The Women in His Life: ‘Renoir, Impressionism and Full-Length Painting’ at The Frick Collection

If there’s something we often overlook about Impressionism, with our talk of modestly sized canvases, bright palettes and quotidian themes,

If there’s something we often overlook about Impressionism, with our talk of modestly sized canvases, bright palettes and quotidian themes, it is that its practitioners and supporters saw themselves as the heirs to a long tradition of French painting. Renoir’s dark-eyed, honey-blonde women may have been contemporaries of the subjects of paintings by Monet, Cézanne and Morisot, but they are related more intimately to his first loves in paintings by Watteau, Boucher and Fragonard. In its connection to such a tradition, this show is rightly at home at the Frick. The historical side of his project is rarely as legible as it is here.

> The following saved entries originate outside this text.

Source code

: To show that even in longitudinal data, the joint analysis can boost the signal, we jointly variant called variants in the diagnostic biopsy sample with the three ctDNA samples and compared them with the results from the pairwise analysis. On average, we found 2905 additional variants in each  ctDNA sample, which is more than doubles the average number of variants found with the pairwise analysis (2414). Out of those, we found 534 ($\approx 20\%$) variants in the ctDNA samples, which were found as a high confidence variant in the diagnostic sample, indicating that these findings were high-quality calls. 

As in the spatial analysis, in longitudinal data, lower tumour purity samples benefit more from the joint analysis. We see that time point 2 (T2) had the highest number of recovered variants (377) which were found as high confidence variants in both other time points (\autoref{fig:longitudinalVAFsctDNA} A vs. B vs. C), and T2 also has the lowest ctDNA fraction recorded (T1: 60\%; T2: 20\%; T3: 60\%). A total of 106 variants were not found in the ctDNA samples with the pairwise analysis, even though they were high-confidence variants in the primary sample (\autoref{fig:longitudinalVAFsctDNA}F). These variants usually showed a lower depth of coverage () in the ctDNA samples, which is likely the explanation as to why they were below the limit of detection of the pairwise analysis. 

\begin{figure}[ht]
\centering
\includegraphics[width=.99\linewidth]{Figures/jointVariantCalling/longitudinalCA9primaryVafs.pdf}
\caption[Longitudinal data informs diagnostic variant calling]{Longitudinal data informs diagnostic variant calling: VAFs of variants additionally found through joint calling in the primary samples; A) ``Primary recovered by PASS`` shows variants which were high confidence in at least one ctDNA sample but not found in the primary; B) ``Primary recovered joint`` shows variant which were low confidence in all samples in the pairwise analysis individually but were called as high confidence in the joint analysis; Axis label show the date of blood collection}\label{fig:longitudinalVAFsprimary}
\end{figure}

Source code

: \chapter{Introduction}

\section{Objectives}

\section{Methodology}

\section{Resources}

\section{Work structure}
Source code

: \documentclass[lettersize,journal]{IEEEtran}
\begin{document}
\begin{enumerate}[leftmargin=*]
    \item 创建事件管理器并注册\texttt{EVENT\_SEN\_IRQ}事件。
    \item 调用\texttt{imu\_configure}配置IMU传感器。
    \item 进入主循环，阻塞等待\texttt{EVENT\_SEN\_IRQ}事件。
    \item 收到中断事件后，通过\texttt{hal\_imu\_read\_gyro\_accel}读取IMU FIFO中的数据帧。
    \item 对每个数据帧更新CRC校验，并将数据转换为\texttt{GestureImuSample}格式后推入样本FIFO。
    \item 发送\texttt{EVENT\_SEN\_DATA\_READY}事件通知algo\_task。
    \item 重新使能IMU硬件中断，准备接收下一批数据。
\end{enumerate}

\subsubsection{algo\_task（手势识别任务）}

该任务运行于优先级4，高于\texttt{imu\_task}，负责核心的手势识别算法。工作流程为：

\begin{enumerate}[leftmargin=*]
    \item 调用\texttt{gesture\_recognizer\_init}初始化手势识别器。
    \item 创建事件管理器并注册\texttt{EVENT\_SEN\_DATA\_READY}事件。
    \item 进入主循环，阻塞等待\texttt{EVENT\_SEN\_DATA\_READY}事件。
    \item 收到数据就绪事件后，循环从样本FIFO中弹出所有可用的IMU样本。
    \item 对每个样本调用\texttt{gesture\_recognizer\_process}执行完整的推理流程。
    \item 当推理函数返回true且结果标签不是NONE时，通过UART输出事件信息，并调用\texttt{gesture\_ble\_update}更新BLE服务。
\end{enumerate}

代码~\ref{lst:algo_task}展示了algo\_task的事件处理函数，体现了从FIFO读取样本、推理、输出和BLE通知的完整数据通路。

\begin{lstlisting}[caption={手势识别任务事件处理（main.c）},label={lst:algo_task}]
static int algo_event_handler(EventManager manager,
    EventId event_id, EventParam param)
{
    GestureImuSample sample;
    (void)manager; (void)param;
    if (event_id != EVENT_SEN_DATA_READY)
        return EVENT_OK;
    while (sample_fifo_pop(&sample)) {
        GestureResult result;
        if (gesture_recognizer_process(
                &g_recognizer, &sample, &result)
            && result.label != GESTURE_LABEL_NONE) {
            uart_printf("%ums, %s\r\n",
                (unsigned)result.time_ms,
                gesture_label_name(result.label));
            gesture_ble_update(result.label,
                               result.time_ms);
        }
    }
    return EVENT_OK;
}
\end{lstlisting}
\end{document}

These nine paintings also reveal an anxiety about women’s roles. “My models don’t think at all,” Renoir once said to his son, the filmmaker Jean Renoir, and from these pink-cheeked innocents it’s clear the painter liked his women as mythic as only goddesses and milkmaids can be. Renoir’s women have a simple, blowsy beauty that represented something eternal for the painter. Just as the villagelike Paris that Renoir had grown up in, a ramble of wooden shacks, rosebushes, vegetable gardens and cows, would find itself threatened by the modernizations of Haussmann, women’s roles changed rapidly during his lifetime. These images, made by a man who once painted to race against a machine, are the work of someone who sees every detail of modern life with incredible lucidity, but wishes, and believes against all odds, that nothing will ever change.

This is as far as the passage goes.